No other writers have influenced my faith in God’s goodness and in his healing power more than the Blumhardts have. With bold confidence in the God who works miracles and a childlike acceptance of God’s will in all things, these two men point us to look beyond our physical condition to Jesus, who heals and brings life to both body and soul, and to his kingdom. For them, the redemptive reality of God’s healing love not only comforts us in our affliction but has the power to renew our spirits, providing us with the peace that passes understanding. They assure us that even the most material remedies can be improved by means of prayer, and that when we completely surrender to God’s will, much greater things will take place. This is good news indeed, especially for those who know firsthand the limitations of medical science and the impossibility of a pain-free life.

This is why I turn to the Blumhardts again and again to gain new courage and a fresh perspective.
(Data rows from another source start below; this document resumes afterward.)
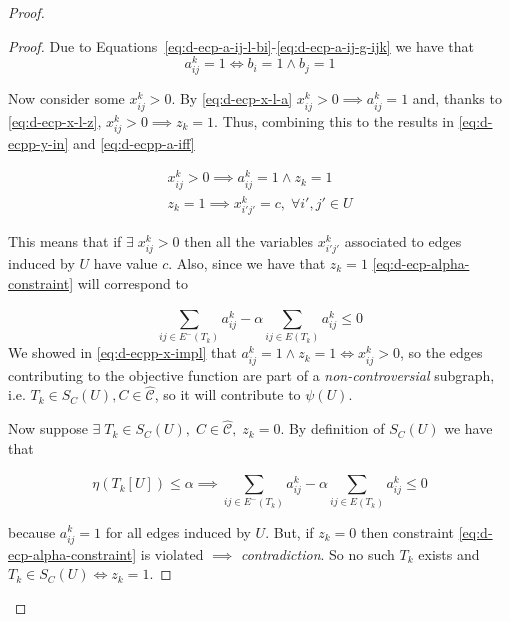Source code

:\begin{proof}
\begin{proof}
		Due to Equations~\ref{eq:d-ecp-a-ij-l-bi}-\ref{eq:d-ecp-a-ij-g-ijk} we
		have that
		\begin{equation}
			\label{eq:d-ecpp-a-iff}
			a_{ij}^{k} = 1 \iff b_i = 1 \land b_j = 1
		\end{equation}

		Now consider some $x_{ij}^{k} > 0 $. By \autoref{eq:d-ecp-x-l-a}
		$x_{ij}^{k} > 0 \implies a _{ij}^{k} = 1$ and, thanks to
		\autoref{eq:d-ecp-x-l-z}, $x_{ij}^{k} > 0 \implies z_k = 1$. Thus, combining
		this to the results in \autoref{eq:d-ecpp-y-in} and
		\autoref{eq:d-ecpp-a-iff}

		\begin{gather}
			\label{eq:d-ecpp-x-impl}
			x_{ij}^{k} > 0 \implies a_{ij}^{k} = 1 \land z_k =1 \\
			\label{eq:d-ecpp-z-impl}
			z_k = 1 \implies x_{i'j'}^{k} = c, \; \forall i', j' \in U
		\end{gather}

		This means that if $\exists \; x_{ij}^{k} > 0$ then all the variables
		$x_{i'j'}^{k}$ associated to edges induced by $U$ have value $c$.
		Also, since we have that $z_k = 1$ \autoref{eq:d-ecp-alpha-constraint}
		will correspond to

		\begin{equation}
			\sum^{}_{ij \in E^{-} (T_k)} a_{ij}^{k}  - \alpha \sum^{}_{ij \in E(T_k)}
			a_{ij} ^{k} \leq 0
		\end{equation}
		We showed in \autoref{eq:d-ecpp-x-impl} that $a_{ij}^{k} = 1 \land z_k
			= 1 \iff x_{ij}^{k} > 0 $, so the edges contributing to the objective
		function are part of a \emph{non-controversial} subgraph, i.e. $T_k \in
			S_C(U), C \in \mathcal{\hat{C}}$, so it will contribute to $\psi(U)$.

		Now suppose $\exists \; T_k \in S_C(U), \; C \in \mathcal{\hat{C}},
			\; z_k = 0$. By definition of $S_C(U)$ we have that

		\begin{equation}
			\eta(T_k[U]) \leq \alpha  \implies \sum^{}_{ij \in E^{-} (T_k)} a_{ij}^{k}  - \alpha \sum^{}_{ij \in E(T_k)}
			a_{ij} ^{k} \leq 0
		\end{equation}

		because $a_{ij}^{k} = 1$ for all edges induced by $U$. But, if $z_k =
			0$ then constraint \ref{eq:d-ecp-alpha-constraint} is violated
		$\implies $ \emph{contradiction}. So no such $T_k$ exists and $T_k
			\in S_C(U) \iff z_k = 1$.


\end{proof}
\end{proof}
I’ve also shared their insights with friends and acquaintances who, in times of terrible suffering, felt bereft of faith and hope. Their words remind us that it is sometimes only through suffering that we come to understand and know the healing touch God wants to bestow. When we are confronted with our mortality, God wants to free us and show us that neither sickness nor death is the final power.

I trust that you, the reader, will find this book a comfort, but also a challenge to live more fully for God and more surrendered to his will. I also hope you will think of others who might benefit from reading it. Only in Jesus is there real and lasting help. He is the true healer, the one who will not only raise us up to eternal life, but who will restore all things. He alone can bring the abundance of God’s unending life here into our earthly lives.